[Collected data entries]
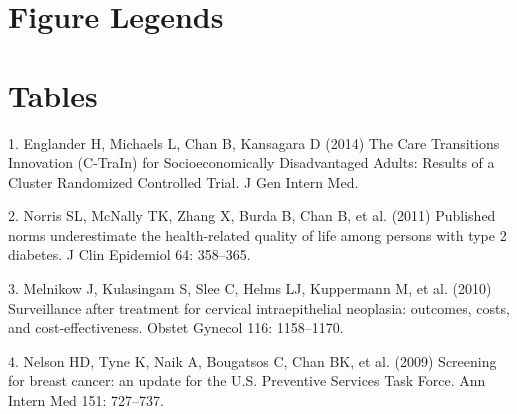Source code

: \documentclass[10pt]{article}
\begin{document}
\section*{Figure Legends}\label{figure-legends}

\section*{Tables}\label{tables}

1. Englander H, Michaels L, Chan B, Kansagara D (2014) The Care
Transitions Innovation (C-TraIn) for Socioeconomically Disadvantaged
Adults: Results of a Cluster Randomized Controlled Trial. J Gen Intern
Med.

2. Norris SL, McNally TK, Zhang X, Burda B, Chan B, et al. (2011)
Published norms underestimate the health-related quality of life among
persons with type 2 diabetes. J Clin Epidemiol 64: 358--365.

3. Melnikow J, Kulasingam S, Slee C, Helms LJ, Kuppermann M, et al.
(2010) Surveillance after treatment for cervical intraepithelial
neoplasia: outcomes, costs, and cost-effectiveness. Obstet Gynecol 116:
1158--1170.

4. Nelson HD, Tyne K, Naik A, Bougatsos C, Chan BK, et al. (2009)
Screening for breast cancer: an update for the U.S. Preventive Services
Task Force. Ann Intern Med 151: 727--737.
\end{document}
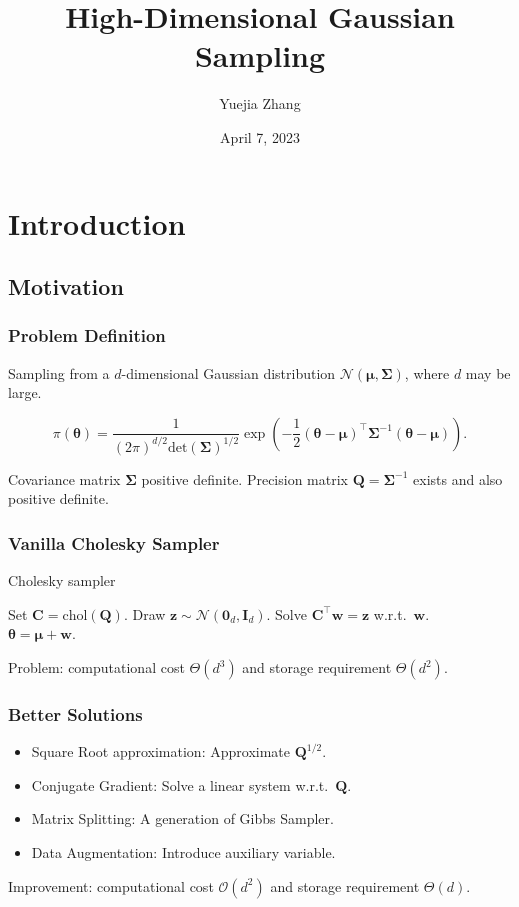 \documentclass[aspectratio=169]{beamer}
\title{High-Dimensional Gaussian Sampling}
\author{Yuejia Zhang}
\date{April 7, 2023}
\newcommand{\B}[1]{\mathbf{#1}} %
\newcommand{\Bs}[1]{\boldsymbol{#1}} %
\newcommand{\pr}[1]{\left(#1\right)} %
\begin{document}
	
\begin{frame}
    \maketitle
\end{frame}

\section{Introduction} 
\subsection{Motivation}
\begin{frame}
\frametitle{Problem Definition}
Sampling from a \(d\)-dimensional Gaussian distribution \(\mathcal{N}\pr{\Bs{\mu},\B{\Sigma}}\), where \(d\) may be large.

\[
    \pi(\Bs{\theta}) = \dfrac{1}{(2\pi)^{d/2}\text{det}(\B{\Sigma})^{1/2}}\exp\pr{-\dfrac{1}{2}(\Bs{\theta}-\Bs{\mu})^{\top}\B{\Sigma}^{-1}(\Bs{\theta}-\Bs{\mu})}.
\]

Covariance matrix \(\B{\Sigma}\) positive definite. Precision matrix \(\B{Q}=\B{\Sigma}^{-1}\) exists and also positive definite.
\end{frame}

\begin{frame}
\frametitle{Vanilla Cholesky Sampler}
\begin{algorithm}[H]
\caption{Cholesky sampler}
\begin{algorithmic}[1]
\State Set $\B{C} = \mathrm{chol}(\B{Q})$.
\Comment{\textcolor{blue}{$\B{Q} = \B{C}\B{C}^{\top}$}}
\State Draw $\B{z} \sim \mathcal{N}(\B{0}_d,\B{I}_d)$.
\State Solve $\B{C}^{\top}\B{w} = \B{z}$ w.r.t.\ $\B{w}$.\\
\Return $\Bs{\theta} = \Bs{\mu} + \B{w}$.
\end{algorithmic}
\end{algorithm}
Problem: computational cost $\Theta(d^3)$ and storage requirement $\Theta(d^2)$.
\end{frame}

\begin{frame}
\frametitle{Better Solutions}
\begin{itemize}
    \item Square Root approximation: Approximate \(\B{Q}^{1/2}\).
    \item Conjugate Gradient: Solve a linear system w.r.t.\ \(\B{Q}\).
    \item Matrix Splitting: A generation of Gibbs Sampler.
    \item Data Augmentation: Introduce auxiliary variable.
\end{itemize}
Improvement: computational cost $\mathcal{O}(d^2)$ and storage requirement $\Theta(d)$.
\end{frame}
\end{document}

→ **Exercise details**
How many of the lines above include the word "Zhang"? Give that number without comment.

→ **Task response**
2